I know she has been through rough, even brutal times – Does anyone get that screwed up without brutal times? – but you have three choices when monsters come into your life: You can hide from the monsters, you can fight the monsters, or you can turn into an even more horrible monster yourself. Nancy Grace picked Option 3, and she doesn’t seem to have ever looked back. She makes a tidy living (and has become, according to this show, a star) by spewing anger and bile into the world. So, no, her aw-shucks-I’m-adorable act and redemption storyline won’t cut it with me. She is a monster. But she is a monster for whom I now feel compassion, and that is making me cranky beyond belief.
Vote her off the show so I can stop worrying about all this, won’t you? Enough is enough.
Fortunately, there is a monster on whom we can all agree: Bruno Tonioli, who, until I looked him up just this minute, my brain would only think of as Pervy Judge. What is wrong with him? There is no situation that he can’t turn into creepy, ham-fisted sexual innuendo. For example, during judging this week, he told Solo “You’ve got thighs that could crush a walnut.” Charming.
He also maturely reacted to the upper-body freedom mishap by staring with his mouth in a comedy O for so long that it made the edited West Coast feed, and then kept making jokes about it to the obviously embarrassed Grace. Fine. You saw her boob. You won something. We get it. I am double grossed out by the fact that I was forced to side with Nancy Grace.
It’s like that pathetic guy from your freshman dorm who really, really needed everyone to know that he had done sex things, so don’t think he’s missing anything, cause, boy, can he talk about sex terminology and sexy sex and sex things, and you know what beautiful women are for? Looking at and having sex with, that’s what! And are you guys playing “I never?” Because he’d like to join in, and boy, will he get drunk, because he’ll have to drink a lot, because he sure has done a lot of sex things!

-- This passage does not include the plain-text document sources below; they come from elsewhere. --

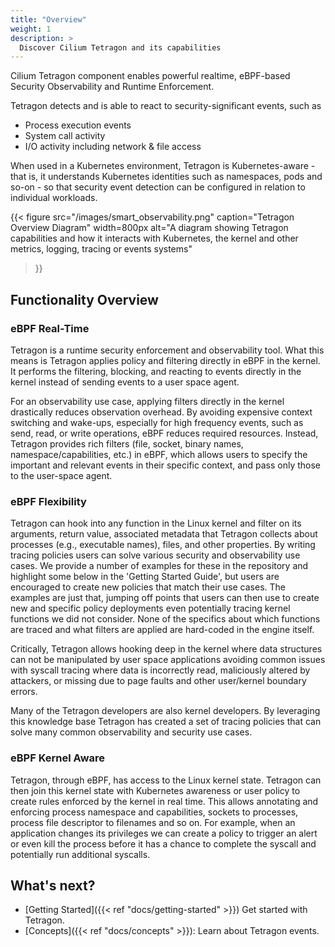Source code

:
 ```yaml
---
title: "Overview"
weight: 1
description: >
  Discover Cilium Tetragon and its capabilities
---
```


Cilium Tetragon component enables powerful realtime, eBPF-based Security
Observability and Runtime Enforcement.

Tetragon detects and is able to react to security-significant events, such as

* Process execution events
* System call activity
* I/O activity including network & file access

When used in a Kubernetes environment, Tetragon is Kubernetes-aware - that is,
it understands Kubernetes identities such as namespaces, pods and so-on - so
that security event detection can be configured in relation to individual
workloads.

{{< figure
    src="/images/smart_observability.png"
    caption="Tetragon Overview Diagram"
    width=800px
    alt="A diagram showing Tetragon capabilities and how it interacts with Kubernetes, the kernel and other metrics, logging, tracing or events systems"
>}}

## Functionality Overview

### eBPF Real-Time

Tetragon is a runtime security enforcement and observability tool. What this
means is Tetragon applies policy and filtering directly in eBPF in the kernel.
It performs the filtering, blocking, and reacting to events directly in the
kernel instead of sending events to a user space agent.

For an observability use case, applying filters directly in the kernel
drastically reduces observation overhead. By avoiding expensive context
switching and wake-ups, especially for high frequency events, such as send,
read, or write operations, eBPF reduces required resources. Instead, Tetragon
provides rich filters (file, socket, binary names, namespace/capabilities,
etc.) in eBPF, which allows users to specify the important and relevant events
in their specific context, and pass only those to the user-space agent.

### eBPF Flexibility ##

Tetragon can hook into any function in the Linux kernel and filter on its
arguments, return value, associated metadata that Tetragon collects about
processes (e.g., executable names), files, and other properties. By writing
tracing policies users can solve various security and observability use cases.
We provide a number of examples for these in the repository and highlight some
below in the 'Getting Started Guide', but users are encouraged to create new
policies that match their use cases. The examples are just that, jumping off
points that users can then use to create new and specific policy deployments
even potentially tracing kernel functions we did not consider. None of the
specifics about which functions are traced and what filters are applied are
hard-coded in the engine itself.

Critically, Tetragon allows hooking deep in the kernel where data structures
can not be manipulated by user space applications avoiding common issues with
syscall tracing where data is incorrectly read, maliciously altered by
attackers, or missing due to page faults and other user/kernel boundary errors.

Many of the Tetragon developers are also kernel developers. By leveraging this
knowledge base Tetragon has created a set of tracing policies that can solve
many common observability and security use cases.

### eBPF Kernel Aware ##

Tetragon, through eBPF, has access to the Linux kernel state. Tetragon can then
join this kernel state with Kubernetes awareness or user policy to create rules
enforced by the kernel in real time. This allows annotating and enforcing process
namespace and capabilities, sockets to processes, process file descriptor to
filenames and so on. For example, when an application changes its privileges we
can create a policy to trigger an alert or even kill the process before it has
a chance to complete the syscall and potentially run additional syscalls.

## What's next?

- [Getting Started]({{< ref "docs/getting-started" >}}) Get started with Tetragon.
- [Concepts]({{< ref "docs/concepts" >}}): Learn about Tetragon events.
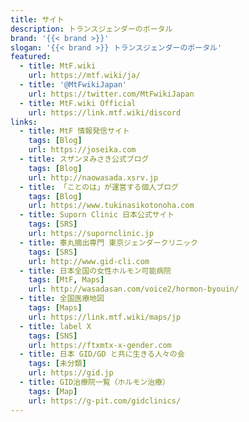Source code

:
 ```yaml
---
title: サイト
description: トランスジェンダーのポータル
brand: '{{< brand >}}'
slogan: '{{< brand >}} トランスジェンダーのポータル'
featured:
  - title: MtF.wiki
    url: https://mtf.wiki/ja/
  - title: '@MtFwikiJapan'
    url: https://twitter.com/MtFwikiJapan
  - title: MtF.wiki Official
    url: https://link.mtf.wiki/discord
links:
  - title: MtF 情報発信サイト
    tags: [Blog]
    url: https://joseika.com
  - title: スザンヌみさき公式ブログ
    tags: [Blog]
    url: http://naowasada.xsrv.jp
  - title: 「ことのは」が運営する個人ブログ
    tags: [Blog]
    url: https://www.tukinasikotonoha.com
  - title: Suporn Clinic 日本公式サイト
    tags: [SRS]
    url: https://supornclinic.jp
  - title: 睾丸摘出専門 東京ジェンダークリニック
    tags: [SRS]
    url: http://www.gid-cli.com
  - title: 日本全国の女性ホルモン可能病院
    tags: [MtF, Maps]
    url: http://wasadasan.com/voice2/hormon-byouin/
  - title: 全国医療地図
    tags: [Maps]
    url: https://link.mtf.wiki/maps/jp
  - title: label X
    tags: [SNS]
    url: https://ftxmtx-x-gender.com
  - title: 日本 GID/GD と共に生きる人々の会
    tags: [未分類]
    url: https://gid.jp
  - title: GID治療院一覧（ホルモン治療）
    tags: [Map]
    url: https://g-pit.com/gidclinics/
---
```

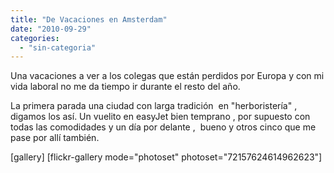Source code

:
 ```yaml
---
title: "De Vacaciones en Amsterdam"
date: "2010-09-29"
categories: 
  - "sin-categoria"
---
```


Una vacaciones a ver a los colegas que están perdidos por Europa y con mi vida laboral no me da tiempo ir durante el resto del año.

La primera parada una ciudad con larga tradición  en "herboristería" , digamos los así. Un vuelito en easyJet bien temprano , por supuesto con todas las comodidades y un día por delante ,  bueno y otros cinco que me pase por allí también.

\[gallery\] \[flickr-gallery mode="photoset" photoset="72157624614962623"\]
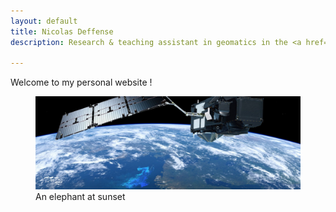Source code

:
 ```yaml
---
layout: default
title: Nicolas Deffense
description: Research & teaching assistant in geomatics in the <a href="https://uclouvain.be/en/research-institutes/eli/" style="color:black;">Earth & Life Institute</a> at <a href="https://uclouvain.be/" style="color:white;">UCLouvain</a>

---
```


Welcome to my personal website !


<figure>
    <img src="./images/Sentinel-3B.jpg"
         width="800" >
    <figcaption>An elephant at sunset</figcaption>
</figure>


<i class="fa fa-envelope" aria-hidden="true"></i>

So if you think someone in here might not know exactly where things go or how they fit, that is not him, OK?
Anyway, that’s Bruno the Pervy Judge, and his shtick has been old since about seven minutes into the first episode. I’m working on a signed affidavit to send him acknowledging that we, the audience, understand and agree that Bruno has had lots and lots of sex. Maybe he’ll settle down.
KICKED OFF THIS WEEK:
Elisabetta Canalis. OK.
I have mixed emotions about that, but none of them are in Elisabetta’s direction. I’m delighted that Chaz, Hope, and Carson, my Big Heart Three, are still in it, but that still leaves Rob and Nancy up there, undefeated, slavering, and ready to rumba.
We have work to people. Work to do. But in the meantime, go forth and dance.